I don't think the bezel is the same, the sides are flat on the GPW1000, they look like they are a raised sharp edge on the GPW2000 (with no protection), which spells damage to me. At least with the plastic bumpers on the GPW1000, you could replace a $2.00 part to correct any plastic scraped.


----------



## ocddave

kevio said:


> I hope this has better functions than the GPW1000. For example, the stopwatch in limited to 24min and trying to set the timer and alarm on the secondary dial was also a hassle due to its size. Looking forward to seeing this in person especially if they fixed some of those things.


Yup, that subdial was the biggest letdown on my GPW1000T, they should have made use of the small upper 24 hr dial and used a 12 hour subdial for settings. Other than that I think the GPW1000 is perfect for me, however I have sticker shock on how much the band replacement costs on the GPW1000T, pacparts shows it as $260?!?!? Thats insane! I really just wanted a watch that keeps great time, so compass and bluetooth aren't really high on my list, the GPS though is what sold me on my watch.....it has been holding perfect time, I don't think it has ever not been in sync with official atomic time....I use "time.gov" to check it, almost daily, and it has never deviated.


----------



## cbkihong

I have been terribly busy and so was away for long, until I saw the g-central news feed on this just now and couldn't resist to come back for a post. I'm so late for the discussion here!!

I like the inclusion of GPS positioning. The Bluetooth functionality for supporting the flight log visualisation on the smartphone app is indeed cool. But I don't like the looks of this GPW-2000. Seeing the real thing may flip my prejudice though. IMO, it has pretty much removed the elegance of the GPW-1000 and replaced with a more Protrek look, which is not my cup of tea. If I want to go the more sporty look, I would prefer it be implemented on a Mudmaster which is a better fit for the GPS positioning with the LCD panel anyway.

Nevertheless, if I am to buy, it must be the olive one. Overall, it looks quite reasonably priced.


----------



## WES51

cbkihong said:


> ...But I don't like the looks of this GPW-2000. Seeing the real thing may flip my prejudice though...


^^^ That is how I feel too.

My thought at first glance was that it must be a less expensive version of the GPW1000. Like the GG1000 is to the GWG1000. Maybe I'm just too much in love with the GPW1000, maybe it is just the 2000 nomenclature that confused me (and arguably still does).


----------



## cbkihong

Knives and Lint said:


> All the grief he got around here too...Turns out he was a visionary genius after all :-d ...A true WIS


He probably became employed by Casio to design this because they were annoyed upon receiving so many letters from him


----------



## Watch_Geekmaster

cbkihong said:


> He probably became employed by Casio to design this because they were annoyed upon receiving so many letters from him


I certainly hope so that's the case.
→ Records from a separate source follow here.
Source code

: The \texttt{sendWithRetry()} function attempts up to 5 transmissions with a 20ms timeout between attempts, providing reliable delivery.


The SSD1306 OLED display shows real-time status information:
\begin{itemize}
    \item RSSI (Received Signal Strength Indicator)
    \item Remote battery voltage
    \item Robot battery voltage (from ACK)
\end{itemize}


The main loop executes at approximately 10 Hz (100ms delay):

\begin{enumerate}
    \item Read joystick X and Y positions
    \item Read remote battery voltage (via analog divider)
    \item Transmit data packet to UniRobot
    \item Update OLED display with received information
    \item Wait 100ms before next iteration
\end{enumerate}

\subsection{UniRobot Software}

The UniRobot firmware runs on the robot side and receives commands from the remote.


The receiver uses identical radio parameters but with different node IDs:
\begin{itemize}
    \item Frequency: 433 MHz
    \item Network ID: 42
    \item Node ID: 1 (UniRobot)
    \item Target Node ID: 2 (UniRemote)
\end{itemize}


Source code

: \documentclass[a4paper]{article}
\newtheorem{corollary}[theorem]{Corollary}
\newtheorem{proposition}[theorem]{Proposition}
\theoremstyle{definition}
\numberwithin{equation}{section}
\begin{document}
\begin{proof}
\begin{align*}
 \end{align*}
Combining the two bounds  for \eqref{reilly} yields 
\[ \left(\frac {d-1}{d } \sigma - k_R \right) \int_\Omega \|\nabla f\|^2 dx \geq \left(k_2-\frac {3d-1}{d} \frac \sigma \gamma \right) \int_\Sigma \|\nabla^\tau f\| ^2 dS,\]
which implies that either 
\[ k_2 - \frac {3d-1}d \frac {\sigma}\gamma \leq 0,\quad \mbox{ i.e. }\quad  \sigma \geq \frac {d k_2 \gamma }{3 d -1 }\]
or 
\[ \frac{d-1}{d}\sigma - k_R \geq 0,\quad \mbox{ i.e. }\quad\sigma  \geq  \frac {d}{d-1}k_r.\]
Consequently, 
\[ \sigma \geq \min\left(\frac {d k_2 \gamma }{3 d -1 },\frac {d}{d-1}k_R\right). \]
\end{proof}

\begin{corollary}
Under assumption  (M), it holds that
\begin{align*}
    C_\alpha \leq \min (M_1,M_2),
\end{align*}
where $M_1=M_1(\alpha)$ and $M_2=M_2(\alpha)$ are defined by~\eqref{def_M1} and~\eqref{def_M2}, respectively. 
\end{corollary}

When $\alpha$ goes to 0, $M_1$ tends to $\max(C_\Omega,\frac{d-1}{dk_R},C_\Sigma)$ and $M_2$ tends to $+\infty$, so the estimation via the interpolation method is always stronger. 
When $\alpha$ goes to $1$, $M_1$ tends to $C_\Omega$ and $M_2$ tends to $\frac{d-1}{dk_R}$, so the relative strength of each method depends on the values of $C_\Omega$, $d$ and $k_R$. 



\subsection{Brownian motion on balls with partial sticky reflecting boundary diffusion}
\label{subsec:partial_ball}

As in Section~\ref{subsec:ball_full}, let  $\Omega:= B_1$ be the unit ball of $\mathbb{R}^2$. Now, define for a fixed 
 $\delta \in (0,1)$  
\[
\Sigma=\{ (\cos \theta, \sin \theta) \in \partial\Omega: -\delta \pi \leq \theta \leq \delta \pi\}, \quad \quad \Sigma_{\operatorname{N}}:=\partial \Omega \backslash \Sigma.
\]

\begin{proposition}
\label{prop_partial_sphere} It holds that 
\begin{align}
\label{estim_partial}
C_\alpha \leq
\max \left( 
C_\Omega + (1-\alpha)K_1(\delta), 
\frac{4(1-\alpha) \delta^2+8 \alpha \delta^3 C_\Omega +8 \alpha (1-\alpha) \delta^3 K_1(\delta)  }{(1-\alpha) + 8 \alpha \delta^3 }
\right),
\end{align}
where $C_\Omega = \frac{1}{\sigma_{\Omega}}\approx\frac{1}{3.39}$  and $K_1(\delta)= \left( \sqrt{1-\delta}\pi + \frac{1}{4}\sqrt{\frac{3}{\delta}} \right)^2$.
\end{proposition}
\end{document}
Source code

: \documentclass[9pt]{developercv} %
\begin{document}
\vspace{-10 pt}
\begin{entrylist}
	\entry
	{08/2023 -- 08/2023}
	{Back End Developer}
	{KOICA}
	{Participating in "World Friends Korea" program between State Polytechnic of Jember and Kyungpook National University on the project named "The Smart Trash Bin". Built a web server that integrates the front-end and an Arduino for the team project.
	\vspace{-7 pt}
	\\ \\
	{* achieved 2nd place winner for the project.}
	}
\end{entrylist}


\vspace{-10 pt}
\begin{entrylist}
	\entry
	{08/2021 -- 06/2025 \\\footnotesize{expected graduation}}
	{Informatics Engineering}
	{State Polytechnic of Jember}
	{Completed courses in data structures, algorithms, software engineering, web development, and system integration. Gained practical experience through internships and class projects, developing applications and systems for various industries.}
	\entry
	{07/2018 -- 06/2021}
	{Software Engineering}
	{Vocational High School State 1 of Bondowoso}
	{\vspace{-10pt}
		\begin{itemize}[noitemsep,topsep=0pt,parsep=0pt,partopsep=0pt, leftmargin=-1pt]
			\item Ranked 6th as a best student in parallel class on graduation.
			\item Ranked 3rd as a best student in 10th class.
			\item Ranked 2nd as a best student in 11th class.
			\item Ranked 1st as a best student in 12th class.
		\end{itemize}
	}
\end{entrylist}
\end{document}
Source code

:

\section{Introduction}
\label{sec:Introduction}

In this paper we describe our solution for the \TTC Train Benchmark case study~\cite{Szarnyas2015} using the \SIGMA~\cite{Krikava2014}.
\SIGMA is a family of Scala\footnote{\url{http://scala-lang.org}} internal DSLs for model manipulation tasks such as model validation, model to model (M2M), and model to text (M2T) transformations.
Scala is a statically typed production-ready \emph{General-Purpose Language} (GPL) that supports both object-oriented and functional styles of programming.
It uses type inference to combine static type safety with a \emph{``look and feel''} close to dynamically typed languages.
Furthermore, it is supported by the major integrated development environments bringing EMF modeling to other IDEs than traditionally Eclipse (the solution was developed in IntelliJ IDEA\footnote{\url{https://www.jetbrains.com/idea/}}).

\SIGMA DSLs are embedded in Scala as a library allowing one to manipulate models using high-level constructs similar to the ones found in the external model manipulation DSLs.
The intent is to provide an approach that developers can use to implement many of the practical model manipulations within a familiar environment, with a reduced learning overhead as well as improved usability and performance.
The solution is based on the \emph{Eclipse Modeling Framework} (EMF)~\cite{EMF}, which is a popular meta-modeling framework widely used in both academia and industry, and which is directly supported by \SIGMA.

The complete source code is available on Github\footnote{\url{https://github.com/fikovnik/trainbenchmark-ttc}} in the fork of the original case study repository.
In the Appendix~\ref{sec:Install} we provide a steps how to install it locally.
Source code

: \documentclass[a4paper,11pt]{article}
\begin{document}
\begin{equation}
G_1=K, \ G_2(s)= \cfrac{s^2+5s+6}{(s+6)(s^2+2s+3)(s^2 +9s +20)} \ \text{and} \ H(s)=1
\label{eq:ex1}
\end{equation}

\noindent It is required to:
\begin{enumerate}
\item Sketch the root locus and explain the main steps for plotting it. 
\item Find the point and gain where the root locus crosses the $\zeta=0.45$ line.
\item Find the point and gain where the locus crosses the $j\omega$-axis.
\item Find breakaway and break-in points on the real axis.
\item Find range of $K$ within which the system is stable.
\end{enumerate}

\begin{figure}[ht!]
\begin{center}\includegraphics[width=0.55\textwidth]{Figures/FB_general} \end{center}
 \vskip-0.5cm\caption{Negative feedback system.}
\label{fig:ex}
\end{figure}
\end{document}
As he was in one of the threads looking for employment as a sales, and I definitely think an engineering position is better fit for his mindset and talent.

As for this watch, I do think Casio already has all the tools to put it together. They have the Bluetooth watch platform for few years, and they have the atomic/GPS hybrid platform from the GPW-1000, all they need to do is to combine them cost effectively and power efficiently. For power efficiency, there comes my biggest question I wonder: how did they do it for powering 2 power hogs, Bluetooth and GPS, with solar?! Is it still using the CLB2016 rechargeable battery from the GPW-1000 or something else?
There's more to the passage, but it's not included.